Transcribe exactly the lines that fall between the one holding "respectively, then these" and the one holding "applied to the", inclusive, from the entries below.

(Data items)
****************
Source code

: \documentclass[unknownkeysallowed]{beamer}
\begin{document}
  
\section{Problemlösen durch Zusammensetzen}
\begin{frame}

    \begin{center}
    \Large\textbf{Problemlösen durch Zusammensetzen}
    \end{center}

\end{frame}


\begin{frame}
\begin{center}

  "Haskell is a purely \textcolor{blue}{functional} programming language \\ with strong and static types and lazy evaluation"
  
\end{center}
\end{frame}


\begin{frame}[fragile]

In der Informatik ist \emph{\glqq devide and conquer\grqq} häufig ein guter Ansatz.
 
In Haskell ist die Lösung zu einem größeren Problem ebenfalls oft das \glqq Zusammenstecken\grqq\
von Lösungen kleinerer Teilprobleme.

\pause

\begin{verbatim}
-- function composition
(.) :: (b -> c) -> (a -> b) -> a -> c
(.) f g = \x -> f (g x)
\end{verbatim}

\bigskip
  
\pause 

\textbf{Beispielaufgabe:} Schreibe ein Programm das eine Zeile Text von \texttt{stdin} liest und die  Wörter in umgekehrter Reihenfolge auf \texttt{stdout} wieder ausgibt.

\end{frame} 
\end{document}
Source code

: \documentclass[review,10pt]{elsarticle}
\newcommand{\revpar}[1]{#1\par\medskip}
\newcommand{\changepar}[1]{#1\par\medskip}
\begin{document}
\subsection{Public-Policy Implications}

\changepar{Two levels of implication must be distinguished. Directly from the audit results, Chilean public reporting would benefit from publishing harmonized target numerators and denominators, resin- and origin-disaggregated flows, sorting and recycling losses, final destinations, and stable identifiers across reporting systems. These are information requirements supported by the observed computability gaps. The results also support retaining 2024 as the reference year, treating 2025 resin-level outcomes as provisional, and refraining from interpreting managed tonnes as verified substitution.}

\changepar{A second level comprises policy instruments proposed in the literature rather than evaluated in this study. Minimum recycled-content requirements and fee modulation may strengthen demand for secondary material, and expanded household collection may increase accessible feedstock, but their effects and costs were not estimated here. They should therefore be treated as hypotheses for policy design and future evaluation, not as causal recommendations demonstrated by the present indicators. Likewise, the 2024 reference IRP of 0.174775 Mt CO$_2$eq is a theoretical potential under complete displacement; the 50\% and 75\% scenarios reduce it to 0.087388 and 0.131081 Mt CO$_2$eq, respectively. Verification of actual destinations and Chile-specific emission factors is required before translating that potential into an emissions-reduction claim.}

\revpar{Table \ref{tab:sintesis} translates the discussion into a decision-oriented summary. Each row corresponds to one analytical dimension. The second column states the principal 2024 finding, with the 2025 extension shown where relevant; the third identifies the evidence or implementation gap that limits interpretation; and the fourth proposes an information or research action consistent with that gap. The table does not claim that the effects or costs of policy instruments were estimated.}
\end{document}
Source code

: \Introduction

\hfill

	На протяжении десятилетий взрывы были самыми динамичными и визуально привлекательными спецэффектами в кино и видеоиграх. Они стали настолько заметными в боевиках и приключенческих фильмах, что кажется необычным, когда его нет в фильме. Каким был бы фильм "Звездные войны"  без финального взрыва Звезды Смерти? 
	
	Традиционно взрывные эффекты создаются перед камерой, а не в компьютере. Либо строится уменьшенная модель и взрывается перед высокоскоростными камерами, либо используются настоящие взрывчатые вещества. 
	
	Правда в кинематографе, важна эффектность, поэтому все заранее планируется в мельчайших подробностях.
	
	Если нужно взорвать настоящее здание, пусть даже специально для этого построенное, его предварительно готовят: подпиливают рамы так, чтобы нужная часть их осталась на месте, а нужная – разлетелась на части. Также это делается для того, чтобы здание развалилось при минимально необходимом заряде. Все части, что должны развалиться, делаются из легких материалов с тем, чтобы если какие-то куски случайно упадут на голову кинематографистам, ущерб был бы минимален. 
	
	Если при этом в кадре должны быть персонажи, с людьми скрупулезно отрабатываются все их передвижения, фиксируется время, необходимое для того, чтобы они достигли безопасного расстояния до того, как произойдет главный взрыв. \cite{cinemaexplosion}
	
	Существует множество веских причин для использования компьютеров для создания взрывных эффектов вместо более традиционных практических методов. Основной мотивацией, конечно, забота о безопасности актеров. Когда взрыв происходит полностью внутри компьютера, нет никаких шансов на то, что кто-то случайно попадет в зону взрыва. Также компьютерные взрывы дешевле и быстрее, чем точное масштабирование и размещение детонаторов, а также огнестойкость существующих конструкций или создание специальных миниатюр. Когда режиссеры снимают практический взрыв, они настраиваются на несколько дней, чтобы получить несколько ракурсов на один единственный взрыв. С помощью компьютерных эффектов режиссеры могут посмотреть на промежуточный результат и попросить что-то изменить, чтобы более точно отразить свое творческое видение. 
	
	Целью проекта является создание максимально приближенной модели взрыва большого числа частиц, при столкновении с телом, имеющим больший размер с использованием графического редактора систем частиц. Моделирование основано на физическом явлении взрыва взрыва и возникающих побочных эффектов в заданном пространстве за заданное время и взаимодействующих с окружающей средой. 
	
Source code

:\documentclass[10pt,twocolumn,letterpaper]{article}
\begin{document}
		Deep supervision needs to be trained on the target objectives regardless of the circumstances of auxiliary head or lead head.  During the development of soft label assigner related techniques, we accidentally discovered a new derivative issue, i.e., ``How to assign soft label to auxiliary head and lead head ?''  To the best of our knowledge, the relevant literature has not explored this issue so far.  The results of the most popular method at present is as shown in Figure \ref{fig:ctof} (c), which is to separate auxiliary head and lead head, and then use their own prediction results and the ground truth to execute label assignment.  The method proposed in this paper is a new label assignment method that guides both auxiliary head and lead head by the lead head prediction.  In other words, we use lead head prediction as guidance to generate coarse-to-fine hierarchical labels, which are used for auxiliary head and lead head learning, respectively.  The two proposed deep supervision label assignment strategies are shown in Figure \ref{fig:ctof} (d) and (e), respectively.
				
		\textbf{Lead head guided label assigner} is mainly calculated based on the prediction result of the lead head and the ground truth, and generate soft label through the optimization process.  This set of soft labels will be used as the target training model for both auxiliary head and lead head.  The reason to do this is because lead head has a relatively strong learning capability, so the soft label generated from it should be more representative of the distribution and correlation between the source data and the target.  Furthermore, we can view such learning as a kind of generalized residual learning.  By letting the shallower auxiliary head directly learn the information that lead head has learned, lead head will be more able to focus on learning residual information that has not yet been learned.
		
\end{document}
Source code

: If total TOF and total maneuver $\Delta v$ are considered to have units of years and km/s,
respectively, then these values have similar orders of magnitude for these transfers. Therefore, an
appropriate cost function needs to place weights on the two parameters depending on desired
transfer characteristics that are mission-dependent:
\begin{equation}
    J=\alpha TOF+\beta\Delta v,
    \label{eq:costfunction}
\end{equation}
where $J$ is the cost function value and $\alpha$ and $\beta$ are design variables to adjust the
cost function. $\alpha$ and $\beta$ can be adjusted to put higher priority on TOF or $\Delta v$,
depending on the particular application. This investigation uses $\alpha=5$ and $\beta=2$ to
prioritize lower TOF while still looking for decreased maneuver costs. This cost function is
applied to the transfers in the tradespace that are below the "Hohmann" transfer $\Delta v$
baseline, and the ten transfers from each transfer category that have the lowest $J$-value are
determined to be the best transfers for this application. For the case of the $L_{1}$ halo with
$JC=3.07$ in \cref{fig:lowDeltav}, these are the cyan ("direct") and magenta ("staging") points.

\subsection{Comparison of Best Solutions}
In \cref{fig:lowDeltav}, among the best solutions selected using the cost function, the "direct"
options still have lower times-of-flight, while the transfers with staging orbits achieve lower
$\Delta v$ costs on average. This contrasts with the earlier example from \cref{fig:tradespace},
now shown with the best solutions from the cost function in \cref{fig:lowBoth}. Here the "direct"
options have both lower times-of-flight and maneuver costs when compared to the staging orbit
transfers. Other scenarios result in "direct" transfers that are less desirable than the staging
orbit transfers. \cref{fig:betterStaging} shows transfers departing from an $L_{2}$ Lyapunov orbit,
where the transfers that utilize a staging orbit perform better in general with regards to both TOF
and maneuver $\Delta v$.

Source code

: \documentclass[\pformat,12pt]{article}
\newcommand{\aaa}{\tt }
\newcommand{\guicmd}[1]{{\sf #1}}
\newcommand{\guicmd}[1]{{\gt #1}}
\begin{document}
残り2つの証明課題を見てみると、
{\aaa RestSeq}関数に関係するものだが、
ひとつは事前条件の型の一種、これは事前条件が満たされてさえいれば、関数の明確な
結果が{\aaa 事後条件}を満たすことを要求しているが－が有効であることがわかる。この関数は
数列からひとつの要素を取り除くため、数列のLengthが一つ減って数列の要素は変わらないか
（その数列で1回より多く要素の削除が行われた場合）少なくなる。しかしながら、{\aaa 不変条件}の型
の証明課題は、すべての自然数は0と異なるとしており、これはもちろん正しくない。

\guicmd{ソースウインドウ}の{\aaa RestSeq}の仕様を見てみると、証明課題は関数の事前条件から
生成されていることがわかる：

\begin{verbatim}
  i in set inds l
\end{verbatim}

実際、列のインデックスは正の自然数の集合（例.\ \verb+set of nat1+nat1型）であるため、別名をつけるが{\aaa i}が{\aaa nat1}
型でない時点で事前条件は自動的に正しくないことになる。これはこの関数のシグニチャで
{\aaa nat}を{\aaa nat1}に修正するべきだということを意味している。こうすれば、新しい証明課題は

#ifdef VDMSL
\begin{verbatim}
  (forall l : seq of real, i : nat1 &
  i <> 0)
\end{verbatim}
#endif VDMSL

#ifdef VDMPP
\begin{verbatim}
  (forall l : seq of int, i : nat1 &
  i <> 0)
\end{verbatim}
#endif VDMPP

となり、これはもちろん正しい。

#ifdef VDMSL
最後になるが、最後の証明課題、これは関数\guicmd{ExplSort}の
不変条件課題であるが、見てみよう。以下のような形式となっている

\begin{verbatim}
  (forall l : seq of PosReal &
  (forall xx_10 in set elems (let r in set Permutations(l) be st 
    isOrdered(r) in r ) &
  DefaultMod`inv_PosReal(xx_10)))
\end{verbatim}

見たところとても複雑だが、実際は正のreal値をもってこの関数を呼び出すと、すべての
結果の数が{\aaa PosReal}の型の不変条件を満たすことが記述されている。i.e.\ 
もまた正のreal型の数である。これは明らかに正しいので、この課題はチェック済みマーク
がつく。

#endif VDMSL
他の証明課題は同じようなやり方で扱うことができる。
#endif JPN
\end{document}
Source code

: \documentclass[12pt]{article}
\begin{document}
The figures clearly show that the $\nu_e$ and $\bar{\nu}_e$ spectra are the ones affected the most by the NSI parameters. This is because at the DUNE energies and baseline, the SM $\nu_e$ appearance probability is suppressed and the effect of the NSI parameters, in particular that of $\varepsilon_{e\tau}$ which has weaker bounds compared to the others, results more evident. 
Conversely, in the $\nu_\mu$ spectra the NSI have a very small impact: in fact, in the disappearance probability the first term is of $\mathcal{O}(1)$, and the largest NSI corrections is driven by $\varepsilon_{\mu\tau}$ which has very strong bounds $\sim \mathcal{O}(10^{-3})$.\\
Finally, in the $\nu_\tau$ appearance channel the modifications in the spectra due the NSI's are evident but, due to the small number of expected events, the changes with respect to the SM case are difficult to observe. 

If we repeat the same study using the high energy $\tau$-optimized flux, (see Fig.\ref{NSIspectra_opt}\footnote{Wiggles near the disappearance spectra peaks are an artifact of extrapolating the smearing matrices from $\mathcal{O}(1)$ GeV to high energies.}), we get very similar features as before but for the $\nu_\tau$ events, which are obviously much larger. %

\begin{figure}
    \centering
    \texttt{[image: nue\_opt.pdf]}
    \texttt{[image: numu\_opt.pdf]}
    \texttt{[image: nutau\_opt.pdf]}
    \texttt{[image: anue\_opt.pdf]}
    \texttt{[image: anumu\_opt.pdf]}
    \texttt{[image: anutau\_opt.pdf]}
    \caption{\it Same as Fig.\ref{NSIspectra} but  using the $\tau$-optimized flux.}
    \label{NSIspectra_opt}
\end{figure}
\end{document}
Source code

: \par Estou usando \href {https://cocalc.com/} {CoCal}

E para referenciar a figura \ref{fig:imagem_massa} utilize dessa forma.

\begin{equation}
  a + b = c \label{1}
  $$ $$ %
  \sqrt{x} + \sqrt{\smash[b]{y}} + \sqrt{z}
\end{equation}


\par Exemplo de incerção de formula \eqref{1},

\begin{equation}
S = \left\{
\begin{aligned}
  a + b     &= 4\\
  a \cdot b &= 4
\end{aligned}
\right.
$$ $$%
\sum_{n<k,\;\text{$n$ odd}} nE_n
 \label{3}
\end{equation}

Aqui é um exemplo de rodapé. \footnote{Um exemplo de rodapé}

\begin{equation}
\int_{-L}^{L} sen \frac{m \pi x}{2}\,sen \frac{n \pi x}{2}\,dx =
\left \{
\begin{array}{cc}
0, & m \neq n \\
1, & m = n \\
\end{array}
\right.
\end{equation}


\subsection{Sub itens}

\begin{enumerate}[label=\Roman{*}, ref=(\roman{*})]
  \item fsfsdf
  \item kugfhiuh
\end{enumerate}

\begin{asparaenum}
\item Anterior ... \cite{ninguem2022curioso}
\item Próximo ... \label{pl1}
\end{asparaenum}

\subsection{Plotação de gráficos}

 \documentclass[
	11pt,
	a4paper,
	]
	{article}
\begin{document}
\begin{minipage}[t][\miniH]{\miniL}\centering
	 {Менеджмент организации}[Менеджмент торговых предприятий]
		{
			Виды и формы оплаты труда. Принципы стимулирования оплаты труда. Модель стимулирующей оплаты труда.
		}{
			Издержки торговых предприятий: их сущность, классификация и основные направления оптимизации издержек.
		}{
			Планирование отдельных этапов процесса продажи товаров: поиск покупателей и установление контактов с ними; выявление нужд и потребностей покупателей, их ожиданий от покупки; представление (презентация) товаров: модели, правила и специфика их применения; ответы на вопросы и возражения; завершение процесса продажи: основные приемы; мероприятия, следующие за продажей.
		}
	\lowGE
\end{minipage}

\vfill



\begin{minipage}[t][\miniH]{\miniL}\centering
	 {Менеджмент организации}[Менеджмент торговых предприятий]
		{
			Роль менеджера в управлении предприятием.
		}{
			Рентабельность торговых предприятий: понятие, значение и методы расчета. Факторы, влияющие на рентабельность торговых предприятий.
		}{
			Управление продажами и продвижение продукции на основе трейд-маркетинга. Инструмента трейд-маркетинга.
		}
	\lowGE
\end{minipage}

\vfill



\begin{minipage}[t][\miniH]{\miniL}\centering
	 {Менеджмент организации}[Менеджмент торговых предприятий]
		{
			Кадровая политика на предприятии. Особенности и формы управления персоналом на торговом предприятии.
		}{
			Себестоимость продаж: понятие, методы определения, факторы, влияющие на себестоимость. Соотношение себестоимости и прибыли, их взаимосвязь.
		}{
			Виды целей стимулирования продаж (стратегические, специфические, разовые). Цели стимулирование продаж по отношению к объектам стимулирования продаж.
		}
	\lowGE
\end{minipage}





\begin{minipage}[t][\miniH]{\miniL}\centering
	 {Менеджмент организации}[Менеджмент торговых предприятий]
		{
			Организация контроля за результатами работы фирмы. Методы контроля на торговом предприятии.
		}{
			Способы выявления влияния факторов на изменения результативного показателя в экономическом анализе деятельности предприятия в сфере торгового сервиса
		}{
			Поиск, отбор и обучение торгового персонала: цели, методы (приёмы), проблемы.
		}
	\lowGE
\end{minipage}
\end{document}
****************
▶ [Reply]:
respectively, then these values have similar orders of magnitude for these transfers. Therefore, an
appropriate cost function needs to place weights on the two parameters depending on desired
transfer characteristics that are mission-dependent:
\begin{equation}
    J=\alpha TOF+\beta\Delta v,
    \label{eq:costfunction}
\end{equation}
where $J$ is the cost function value and $\alpha$ and $\beta$ are design variables to adjust the
cost function. $\alpha$ and $\beta$ can be adjusted to put higher priority on TOF or $\Delta v$,
depending on the particular application. This investigation uses $\alpha=5$ and $\beta=2$ to
prioritize lower TOF while still looking for decreased maneuver costs. This cost function is
applied to the transfers in the tradespace that are below the "Hohmann" transfer $\Delta v$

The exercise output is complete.